# [Data for this exercise]
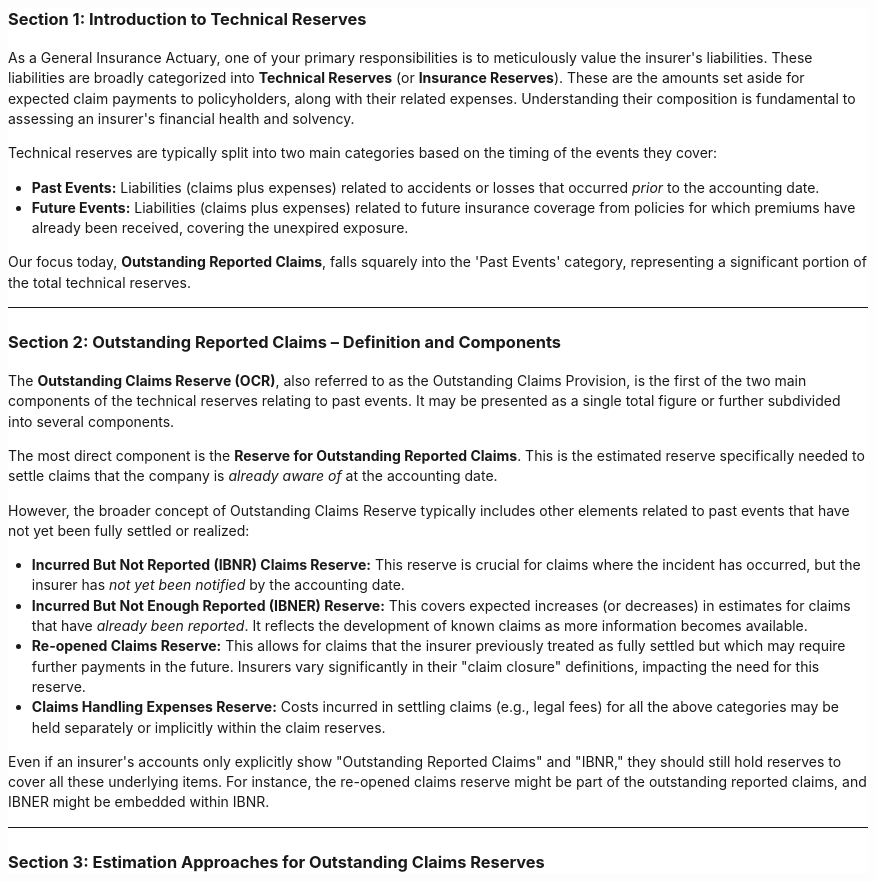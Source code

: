 ### **Section 1: Introduction to Technical Reserves**

As a General Insurance Actuary, one of your primary responsibilities is to meticulously value the insurer's liabilities. These liabilities are broadly categorized into **Technical Reserves** (or **Insurance Reserves**). These are the amounts set aside for expected claim payments to policyholders, along with their related expenses. Understanding their composition is fundamental to assessing an insurer's financial health and solvency.

Technical reserves are typically split into two main categories based on the timing of the events they cover:

* **Past Events:** Liabilities (claims plus expenses) related to accidents or losses that occurred *prior* to the accounting date.  
* **Future Events:** Liabilities (claims plus expenses) related to future insurance coverage from policies for which premiums have already been received, covering the unexpired exposure.

Our focus today, **Outstanding Reported Claims**, falls squarely into the 'Past Events' category, representing a significant portion of the total technical reserves.

---

### **Section 2: Outstanding Reported Claims – Definition and Components**

The **Outstanding Claims Reserve (OCR)**, also referred to as the Outstanding Claims Provision, is the first of the two main components of the technical reserves relating to past events. It may be presented as a single total figure or further subdivided into several components.

The most direct component is the **Reserve for Outstanding Reported Claims**. This is the estimated reserve specifically needed to settle claims that the company is *already aware of* at the accounting date.

However, the broader concept of Outstanding Claims Reserve typically includes other elements related to past events that have not yet been fully settled or realized:

* **Incurred But Not Reported (IBNR) Claims Reserve:** This reserve is crucial for claims where the incident has occurred, but the insurer has *not yet been notified* by the accounting date.  
* **Incurred But Not Enough Reported (IBNER) Reserve:** This covers expected increases (or decreases) in estimates for claims that have *already been reported*. It reflects the development of known claims as more information becomes available.  
* **Re-opened Claims Reserve:** This allows for claims that the insurer previously treated as fully settled but which may require further payments in the future. Insurers vary significantly in their "claim closure" definitions, impacting the need for this reserve.  
* **Claims Handling Expenses Reserve:** Costs incurred in settling claims (e.g., legal fees) for all the above categories may be held separately or implicitly within the claim reserves.

Even if an insurer's accounts only explicitly show "Outstanding Reported Claims" and "IBNR," they should still hold reserves to cover all these underlying items. For instance, the re-opened claims reserve might be part of the outstanding reported claims, and IBNER might be embedded within IBNR.

---

### **Section 3: Estimation Approaches for Outstanding Claims Reserves**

# [Exercise brief]
Wherever a line in the data above holds the word "already", copy that line.

# [Exercise answer]
* **Future Events:** Liabilities (claims plus expenses) related to future insurance coverage from policies for which premiums have already been received, covering the unexpired exposure.
The most direct component is the **Reserve for Outstanding Reported Claims**. This is the estimated reserve specifically needed to settle claims that the company is *already aware of* at the accounting date.
* **Incurred But Not Enough Reported (IBNER) Reserve:** This covers expected increases (or decreases) in estimates for claims that have *already been reported*. It reflects the development of known claims as more information becomes available.  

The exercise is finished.